## Task description
Below are records; how many of their lines contain "already"? Give the number and no other words.

START Given records

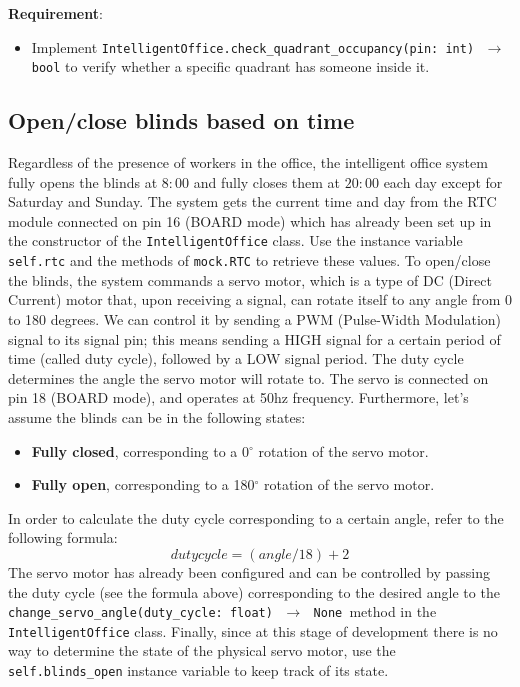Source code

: \noindent\textbf{Requirement}:
\begin{itemize}
    \item Implement \texttt{IntelligentOffice.check\_quadrant\_occupancy(pin: int) $\,\to\,$ bool} to verify whether a specific quadrant has someone inside it.
\end{itemize}


\subsection*{Open/close blinds based on time}
Regardless of the presence of workers in the office, the intelligent office system fully opens the blinds at $8:00$ and fully closes them at $20:00$ each day except for Saturday and Sunday.
The system gets the current time and day from the RTC module connected on pin 16 (BOARD mode) which has already been set up in the constructor of  the \texttt{IntelligentOffice} class. Use the instance variable \texttt{self.rtc} and the methods of \texttt{mock.RTC} to retrieve these values.
To open/close the blinds, the system commands a servo motor, which is a type of DC (Direct Current) motor that, upon receiving a signal, can rotate itself to any angle from 0 to 180 degrees. We can control it by sending a PWM (Pulse-Width Modulation) signal to its signal pin; this means sending a HIGH signal for a certain period of time (called duty cycle), followed by a LOW signal period. The duty cycle determines the angle the servo motor will rotate to.
The servo is connected on pin 18 (BOARD mode), and operates at 50hz frequency. Furthermore, let's assume the blinds can be in the following states:
\begin{itemize}
    \item \textbf{Fully closed}, corresponding to a 0$^{\circ}$ rotation of the servo motor.
    \item \textbf{Fully open}, corresponding to a 180$^{\circ}$ rotation of the servo motor.
\end{itemize}

In order to calculate the duty cycle corresponding to a certain angle, refer to the following formula:
\[
    duty cycle = (angle / 18) + 2
\]
The servo motor has already been configured and can be controlled by passing the duty cycle (see the formula above) corresponding to the desired angle to the \texttt{change\_servo\_angle(duty\_cycle: float) $\,\to\,$ None }method in the \texttt{IntelligentOffice} class.
Finally, since at this stage of development there is no way to determine the state of the physical servo motor, use the \texttt{self.blinds\_open} instance variable to keep track of its state.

END Given records

## Answer area
2